**Problem description:**
The line containing "and its truncation" marks the start; repeat it and every following line exactly through the end of the entries.

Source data

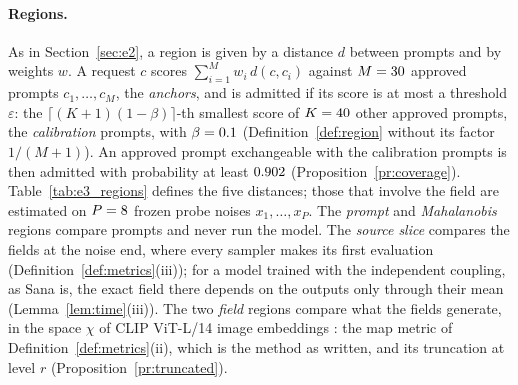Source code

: \documentclass{article}
\theoremstyle{plain}
\theoremstyle{remark}
\begin{document}
\paragraph{Regions.}
As in Section~\ref{sec:e2}, a region is given by a distance $d$ between prompts and by weights $w$. A request $c$ scores
$\sum_{i=1}^Mw_i\,d(c,c_i)$ against $M=\ethM$ approved prompts $c_1,\dots,c_M$, the \emph{anchors}, and is admitted if its score
is at most a threshold $\varepsilon$: the $\lceil(K+1)(1-\beta)\rceil$-th smallest score of $K=\ethK$ other approved prompts, the
\emph{calibration} prompts, with $\beta=\ethBeta$ (Definition~\ref{def:region} without its factor $1/(M+1)$). An approved prompt
exchangeable with the calibration prompts is then admitted with probability at least $\ethNom$ (Proposition~\ref{pr:coverage}).
Table~\ref{tab:e3_regions} defines the five distances; those that involve the field are estimated on $P=\ethP$ frozen probe noises
$x_1,\dots,x_P$. The \emph{prompt} and \emph{Mahalanobis} regions compare prompts and never run the model. The \emph{source slice}
compares the fields at the noise end, where every sampler makes its first evaluation (Definition~\ref{def:metrics}(iii)); for a
model trained with the independent coupling, as Sana is, the exact field there depends on the outputs only through their mean
(Lemma~\ref{lem:time}(iii)). The two \emph{field} regions compare what the fields generate, in the space $\chi$ of CLIP ViT-L/14
image embeddings \citep{radford2021learning}: the map metric of Definition~\ref{def:metrics}(ii), which is the method as written,
and its truncation at level $r$ (Proposition~\ref{pr:truncated}).
\end{document}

**Answer box:**
and its truncation at level $r$ (Proposition~\ref{pr:truncated}).
\end{document}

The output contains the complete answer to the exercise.